# ASSIGNED TASK
Filter the lines below, keeping each one that holds "rotationMatrix".

# Saved entries
# # # #

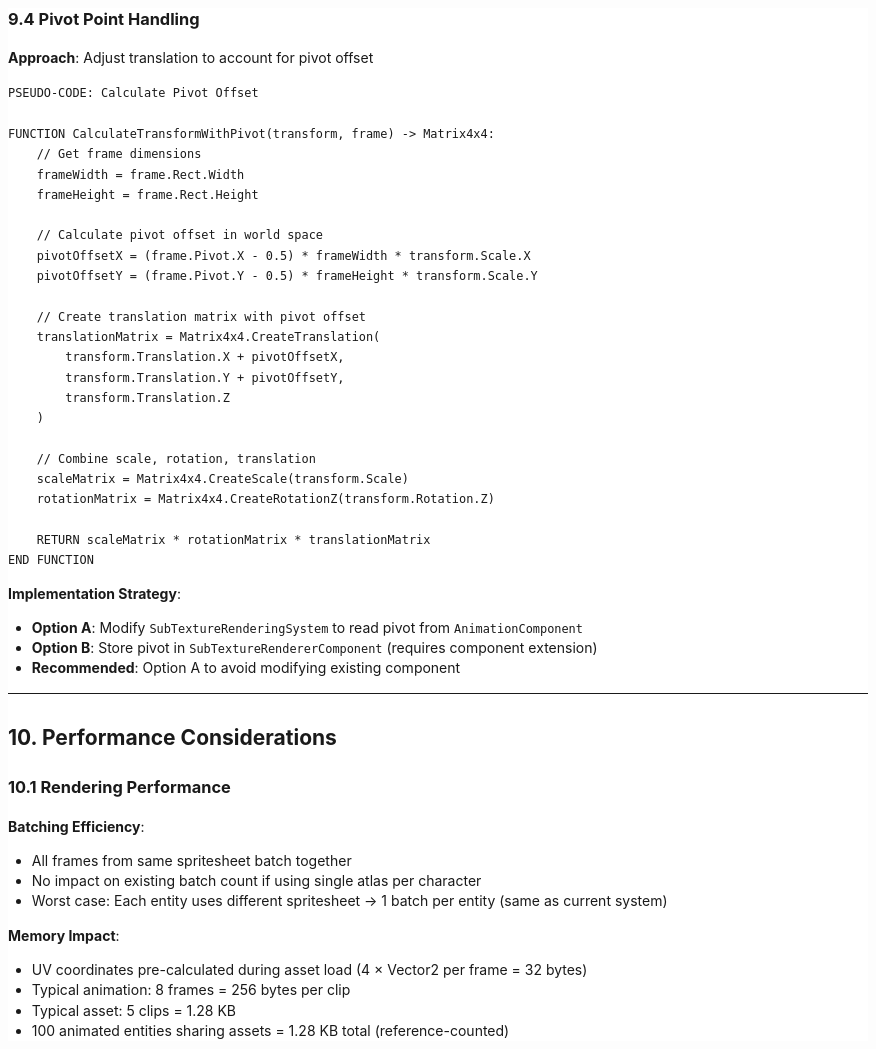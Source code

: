 ### 9.4 Pivot Point Handling

**Approach**: Adjust translation to account for pivot offset

```
PSEUDO-CODE: Calculate Pivot Offset

FUNCTION CalculateTransformWithPivot(transform, frame) -> Matrix4x4:
    // Get frame dimensions
    frameWidth = frame.Rect.Width
    frameHeight = frame.Rect.Height

    // Calculate pivot offset in world space
    pivotOffsetX = (frame.Pivot.X - 0.5) * frameWidth * transform.Scale.X
    pivotOffsetY = (frame.Pivot.Y - 0.5) * frameHeight * transform.Scale.Y

    // Create translation matrix with pivot offset
    translationMatrix = Matrix4x4.CreateTranslation(
        transform.Translation.X + pivotOffsetX,
        transform.Translation.Y + pivotOffsetY,
        transform.Translation.Z
    )

    // Combine scale, rotation, translation
    scaleMatrix = Matrix4x4.CreateScale(transform.Scale)
    rotationMatrix = Matrix4x4.CreateRotationZ(transform.Rotation.Z)

    RETURN scaleMatrix * rotationMatrix * translationMatrix
END FUNCTION
```

**Implementation Strategy**:
- **Option A**: Modify `SubTextureRenderingSystem` to read pivot from `AnimationComponent`
- **Option B**: Store pivot in `SubTextureRendererComponent` (requires component extension)
- **Recommended**: Option A to avoid modifying existing component

---

## 10. Performance Considerations

### 10.1 Rendering Performance

**Batching Efficiency**:
- All frames from same spritesheet batch together
- No impact on existing batch count if using single atlas per character
- Worst case: Each entity uses different spritesheet → 1 batch per entity (same as current system)

**Memory Impact**:
- UV coordinates pre-calculated during asset load (4 × Vector2 per frame = 32 bytes)
- Typical animation: 8 frames = 256 bytes per clip
- Typical asset: 5 clips = 1.28 KB
- 100 animated entities sharing assets = 1.28 KB total (reference-counted)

# # # #

# WRITTEN RESPONSE
    rotationMatrix = Matrix4x4.CreateRotationZ(transform.Rotation.Z)
    RETURN scaleMatrix * rotationMatrix * translationMatrix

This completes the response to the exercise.